グローバリゼーションとは何か―液状化する世界を読み解く (平凡社新書)

グローバリゼーションとは何か―液状化する世界を読み解く (平凡社新書)

グローバリズムとナショナリズムの共犯関係

 現代世界を覆うグローバリゼーション。本書はその全体像を多角的に描き出そうとしたものだが、そのことによって、かえって内容が分かりにくくなっていることも否めない。

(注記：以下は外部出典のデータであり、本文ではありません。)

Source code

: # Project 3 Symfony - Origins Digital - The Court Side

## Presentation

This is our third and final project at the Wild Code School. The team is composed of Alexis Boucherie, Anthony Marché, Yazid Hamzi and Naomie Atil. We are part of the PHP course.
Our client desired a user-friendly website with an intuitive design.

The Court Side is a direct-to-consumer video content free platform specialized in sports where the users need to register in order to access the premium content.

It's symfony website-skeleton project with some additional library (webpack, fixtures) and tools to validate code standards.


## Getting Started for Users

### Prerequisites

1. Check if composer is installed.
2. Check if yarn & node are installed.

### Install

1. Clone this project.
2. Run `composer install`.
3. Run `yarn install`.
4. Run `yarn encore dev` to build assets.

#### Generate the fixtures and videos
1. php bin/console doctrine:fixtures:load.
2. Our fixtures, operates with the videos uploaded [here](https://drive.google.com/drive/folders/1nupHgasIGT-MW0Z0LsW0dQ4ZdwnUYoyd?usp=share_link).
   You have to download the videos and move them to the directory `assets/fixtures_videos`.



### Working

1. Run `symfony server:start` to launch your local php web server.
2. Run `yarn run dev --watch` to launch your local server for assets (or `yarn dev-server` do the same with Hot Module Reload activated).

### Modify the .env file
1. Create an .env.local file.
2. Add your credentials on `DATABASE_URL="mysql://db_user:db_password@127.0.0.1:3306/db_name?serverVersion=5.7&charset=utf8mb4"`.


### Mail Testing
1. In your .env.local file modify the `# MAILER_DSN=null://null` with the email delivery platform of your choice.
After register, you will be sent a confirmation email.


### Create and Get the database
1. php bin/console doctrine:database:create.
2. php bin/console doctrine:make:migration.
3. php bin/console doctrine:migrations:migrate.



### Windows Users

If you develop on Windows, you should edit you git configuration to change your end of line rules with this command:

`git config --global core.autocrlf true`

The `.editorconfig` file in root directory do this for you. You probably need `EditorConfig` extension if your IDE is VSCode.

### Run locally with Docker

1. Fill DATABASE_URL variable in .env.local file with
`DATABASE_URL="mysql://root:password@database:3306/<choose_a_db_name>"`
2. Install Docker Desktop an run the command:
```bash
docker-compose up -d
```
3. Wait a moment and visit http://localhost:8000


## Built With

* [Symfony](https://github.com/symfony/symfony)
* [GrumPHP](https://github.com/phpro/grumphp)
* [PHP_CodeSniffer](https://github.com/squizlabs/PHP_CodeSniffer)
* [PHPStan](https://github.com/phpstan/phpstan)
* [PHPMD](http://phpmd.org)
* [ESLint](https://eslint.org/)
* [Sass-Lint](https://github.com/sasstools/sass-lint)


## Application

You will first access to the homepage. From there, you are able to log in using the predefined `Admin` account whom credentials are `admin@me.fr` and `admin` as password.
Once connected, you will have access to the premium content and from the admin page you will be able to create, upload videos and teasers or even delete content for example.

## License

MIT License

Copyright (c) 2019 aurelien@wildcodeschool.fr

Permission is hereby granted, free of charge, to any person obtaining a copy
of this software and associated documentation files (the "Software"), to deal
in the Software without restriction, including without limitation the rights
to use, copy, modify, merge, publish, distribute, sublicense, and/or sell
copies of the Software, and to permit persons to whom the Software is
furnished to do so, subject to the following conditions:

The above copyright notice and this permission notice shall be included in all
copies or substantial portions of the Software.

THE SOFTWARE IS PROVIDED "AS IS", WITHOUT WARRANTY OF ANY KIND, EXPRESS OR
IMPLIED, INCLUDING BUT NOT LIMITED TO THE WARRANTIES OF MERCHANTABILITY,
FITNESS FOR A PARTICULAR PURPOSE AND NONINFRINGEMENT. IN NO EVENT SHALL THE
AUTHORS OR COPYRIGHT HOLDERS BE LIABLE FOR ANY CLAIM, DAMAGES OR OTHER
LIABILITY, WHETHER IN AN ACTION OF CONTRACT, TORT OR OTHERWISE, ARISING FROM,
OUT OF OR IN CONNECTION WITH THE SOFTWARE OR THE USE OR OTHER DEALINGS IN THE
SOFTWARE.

しかしよく読めば、論点の中心がつぎの二点にあることが分かる。  (1)グローバリズムとナショナリズムが相補的な関係にあること。  (2)グローバル化には世界の統合化と差異化(差別)の二面があること。  (1)では、ナショナルな領域性を侵すグローバリズム(特にグローバル資本)が、国家自体を崩壊させるのではなく、国家の機構や制度を、民営化や規制緩和によって変形・再編し、そのことが市民権までも侵害していることが指摘され、(2)では、グローバル化による世界の統合化が、世界的な規模での経済的・文化的格差を拡大させ、発展途上国の人々を低賃金で働かせるというかたちで、新たな人種差別、性差別を惹き起こしていることが指摘されている。  いまナショナリズムが国家主義的に唱導されると同時に、国民の間で反米あるいは反中国が叫ばれている。そこにあるのは他者の排除である。しかし重要なことは、こうしたナショナリズムに陥ることなく、グローバル資本への抵抗の場を築いていくことだ、と筆者はいう。  本書が出版された時期は、前年発足した小泉政権による民営化・規制緩和の大号令が喧しく叫ばれていた時期に当たる。そのときにあって、すでに政権の本質を見抜いていた本書のような主張がもう少し国民の間で共有されていれば、今日の状況はかなり変わっていたかもしれない。